REFI violates both of my portfolio rules:
Track A (compounders): no long-tail risk allowed.
Track B (workouts): no scenarios involving 30–50% permanent loss.
This is not about whether REFI works.
It’s about what happens if it doesn’t.
What Would Make Me Re-Enter?
I’m not ruling out REFI forever.
But re-entry requires evidence, not hope.
In the 10-K
Non-accruals <15% of portfolio
CECL reserve < $10M
Book value > $13.50/share
Dividend maintained or cut <15%
No equity raise > $30M
In the Following 6 Months
No further non-accruals
Loan maturities handled cleanly
Portfolio growth resumes
Stock trades ≥0.90× book
Final Decision: Why I’m Exiting
I didn’t exit because I know REFI will crash.
I exited because:
I had a large position (10%)
With a -4.5% bear IRR
And a 20% probability of 40–50% permanent loss
Violates my risk budget
Even if REFI works, the position was wrong-sized.
Kelly math is unforgiving:
10% exposure requires >90% conviction
I had 80% at best
The math says sell - regardless of outcome.
Lessons Learned (For My Future Self)
Credit is about survival, not yield.
Missing information widens distributions.
Variance + concentration is how Type I errors happen.
The real bear case is stigma and ROE compression.
When uncertain, be uncertain with less money - or leave the table.
I didn’t exit because I lost capital (I didn’t) or because REFI will fail. I exited because a concentrated position with non-linear tails is incompatible with disciplined compounding.
What Comes Next
I’ll read the 10-K - carefully, like a lender.
If outcomes are clean and durability is restored, I can always re-enter later.
If outcomes are messy, I’ll be grateful I left.
Most importantly, my capital remains available for true fat pitches.
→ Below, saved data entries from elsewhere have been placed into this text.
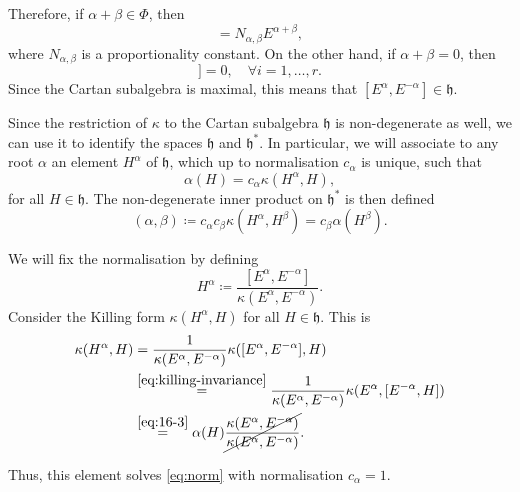 Therefore, if $\alpha + \beta \in \Phi$, then
 \begin{equation}
   [E^{\alpha}, E^{\beta}] = N_{\alpha, \beta} E^{\alpha + \beta},
\end{equation}
where $N_{\alpha, \beta}$ is a proportionality constant.
On the other hand, if $\alpha + \beta = 0$, then
 \begin{equation}
   [H^{i}, [E^{\alpha} , E^{-a}]]  =0,  \quad \forall i = 1, \dots, r.
\end{equation}
Since the Cartan subalgebra is maximal, this means that $[E^{\alpha} , E^{-\alpha}] \in \mathfrak{h}$.
\begin{leftbar}
  Since the restriction of $\kappa$ to the Cartan subalgebra $\mathfrak{h}$ is non-degenerate as well, we can use it to identify the spaces $\mathfrak{h}$ and $\mathfrak{h}^*$. In particular, we will associate to any root $\alpha$ an element $H^{\alpha}$ of $\mathfrak{h}$, which up to normalisation $c_{\alpha}$ is unique, such that
  \begin{equation}
    \label{eq:norm}
    \alpha(H) = c_{\alpha} \kappa(H^{\alpha}, H),
  \end{equation}
  for all $H \in \mathfrak{h}$.
  The non-degenerate inner product on $\mathfrak{h}^*$ is then defined
  \begin{equation}
    (\alpha, \beta) \coloneqq c_{\alpha} c_{\beta} \kappa(H^{\alpha}, H^{\beta}) = c_{\beta} \alpha(H^{\beta}).
  \end{equation}
\end{leftbar}
We will fix the normalisation by defining
\begin{equation}
  H^{\alpha} \coloneqq \frac{[E^{\alpha} , E^{-\alpha}]}{\kappa ( E^{\alpha} , E^{-\alpha})}.
\end{equation}
Consider the Killing form $\kappa(H^{\alpha} , H)$ for all $H \in \mathfrak{h}$. This is
\begin{align}
  \kappa(H^{\alpha} , H) &= \frac{1}{\kappa(E^{\alpha} , E^{-\alpha})} \kappa([E^{\alpha} , E^{-\alpha} ], H) \\
			 &\stackrel{\eqref{eq:killing-invariance}}{=} \frac{1}{\kappa(E^{\alpha}, E^{-\alpha})} \kappa (E^{\alpha}, [E^{-\alpha}, H]) \\
			 &\stackrel{\eqref{eq:16-3}}{=} \alpha(H) \cancel{\frac{\kappa(E^{\alpha}, E^{-\alpha})}{\kappa(E^{\alpha}, E^{-\alpha})}}. \label{eq:17-star}
\end{align}
\begin{leftbar}
  Thus, this element solves \eqref{eq:norm} with normalisation $c_{\alpha} = 1$.
\end{leftbar}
Because investing isn’t about activity.
It’s about patience, selectivity, and living long enough to compound.
Goodbye, REFI.





The newly released 10-K on March 12, 2026 clarified several key uncertainties that originally drove my decision to exit. The loans that matured in December were not defaulted; they were largely amended and extended, including Loan #2 (extended to December 2026), Loan #8 (extended to June 2026 with a 200-bp rate increase), and Loan #18 (extended to December 2026).
These amendments explain the silence that previously concerned me and confirm that the near-term liquidity fears embedded in my earlier scenario analysis did not materialize. In that sense, the market outcome has so far landed between my bull and base cases, rather than the cascading credit event that defined the bear scenario.
However, the filing also revealed genuine credit stress beneath the surface. As of December 31, 2025, four loans totaling roughly $48.8 million were on non-accrual, a substantial increase from the prior year. This represents roughly 12% of the loan portfolio, and those loans no longer contribute interest income. The company also continues to recycle capital aggressively -receiving roughly $40.4 million in repayments while advancing about $51.1 million of new loan capital early in 2026 - indicating the platform remains operational and actively deploying capital.
Taken together, the filing suggests the portfolio is functioning but under stress. The feared maturity cascade did not occur, but credit quality has deteriorated and earnings power may be pressured if non-accrual balances remain elevated or if new loans are originated at lower yields. Importantly, the core reason for my exit remains unchanged: the distribution of outcomes included a meaningful left tail involving dilution, ROE compression, and multi-year capital impairment. Even though the worst scenario has not yet played out, the position size was incompatible with my risk budget and philosophy of concentrated investing without permanent loss risk.